▶ **DIRECTIONS FOR THIS TASK**: Going through the data below, copy out each line where the word "exact" shows up.

▶ **SUPPLIED DATA**:

━━━━

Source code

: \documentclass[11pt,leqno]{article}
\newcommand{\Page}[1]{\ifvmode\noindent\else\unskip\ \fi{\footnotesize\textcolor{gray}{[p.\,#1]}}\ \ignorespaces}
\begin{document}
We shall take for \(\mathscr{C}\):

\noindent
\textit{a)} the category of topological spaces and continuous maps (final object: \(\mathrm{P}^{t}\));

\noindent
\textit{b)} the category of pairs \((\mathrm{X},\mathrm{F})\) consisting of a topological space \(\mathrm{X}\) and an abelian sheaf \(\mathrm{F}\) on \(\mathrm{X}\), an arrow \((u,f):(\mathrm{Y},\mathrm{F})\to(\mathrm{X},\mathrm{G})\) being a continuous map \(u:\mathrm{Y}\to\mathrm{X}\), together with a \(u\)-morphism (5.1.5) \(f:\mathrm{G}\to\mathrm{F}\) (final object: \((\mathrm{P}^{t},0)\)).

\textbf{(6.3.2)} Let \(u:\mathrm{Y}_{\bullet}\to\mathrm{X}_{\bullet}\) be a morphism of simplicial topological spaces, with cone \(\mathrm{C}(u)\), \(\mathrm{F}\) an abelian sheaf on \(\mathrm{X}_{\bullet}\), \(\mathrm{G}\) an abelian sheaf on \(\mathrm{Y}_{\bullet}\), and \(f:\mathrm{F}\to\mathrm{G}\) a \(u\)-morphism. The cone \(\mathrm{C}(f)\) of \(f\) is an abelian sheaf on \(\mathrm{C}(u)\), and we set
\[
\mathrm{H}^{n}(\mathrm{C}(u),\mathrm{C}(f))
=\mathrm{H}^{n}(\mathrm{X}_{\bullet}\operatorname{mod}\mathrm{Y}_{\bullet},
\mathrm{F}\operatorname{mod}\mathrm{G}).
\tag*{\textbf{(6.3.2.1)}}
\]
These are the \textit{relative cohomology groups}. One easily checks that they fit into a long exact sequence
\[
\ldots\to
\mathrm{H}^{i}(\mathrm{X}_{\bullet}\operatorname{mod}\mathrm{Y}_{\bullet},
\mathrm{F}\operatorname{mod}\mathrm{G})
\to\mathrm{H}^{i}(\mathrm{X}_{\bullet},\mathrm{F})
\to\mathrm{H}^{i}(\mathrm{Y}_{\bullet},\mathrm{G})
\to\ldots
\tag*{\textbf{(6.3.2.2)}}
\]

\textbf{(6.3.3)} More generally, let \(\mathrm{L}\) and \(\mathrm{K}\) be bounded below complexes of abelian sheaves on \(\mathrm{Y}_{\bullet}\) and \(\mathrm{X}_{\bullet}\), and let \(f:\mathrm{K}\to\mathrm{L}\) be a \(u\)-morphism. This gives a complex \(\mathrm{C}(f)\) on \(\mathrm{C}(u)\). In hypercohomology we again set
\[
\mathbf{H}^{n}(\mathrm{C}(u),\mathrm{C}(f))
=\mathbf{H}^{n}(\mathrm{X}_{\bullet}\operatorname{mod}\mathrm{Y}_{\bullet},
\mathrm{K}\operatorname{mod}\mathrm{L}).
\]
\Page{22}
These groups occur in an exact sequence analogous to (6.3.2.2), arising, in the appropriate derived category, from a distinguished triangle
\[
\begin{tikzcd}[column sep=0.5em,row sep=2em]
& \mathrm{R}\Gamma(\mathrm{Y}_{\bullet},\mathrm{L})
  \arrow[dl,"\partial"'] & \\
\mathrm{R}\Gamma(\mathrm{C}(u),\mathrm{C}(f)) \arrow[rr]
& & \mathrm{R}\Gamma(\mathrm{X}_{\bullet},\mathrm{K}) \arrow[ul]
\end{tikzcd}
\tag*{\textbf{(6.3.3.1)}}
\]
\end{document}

━━━━

▶ **RESPONSE BELOW**:
These are the \textit{relative cohomology groups}. One easily checks that they fit into a long exact sequence
These groups occur in an exact sequence analogous to (6.3.2.2), arising, in the appropriate derived category, from a distinguished triangle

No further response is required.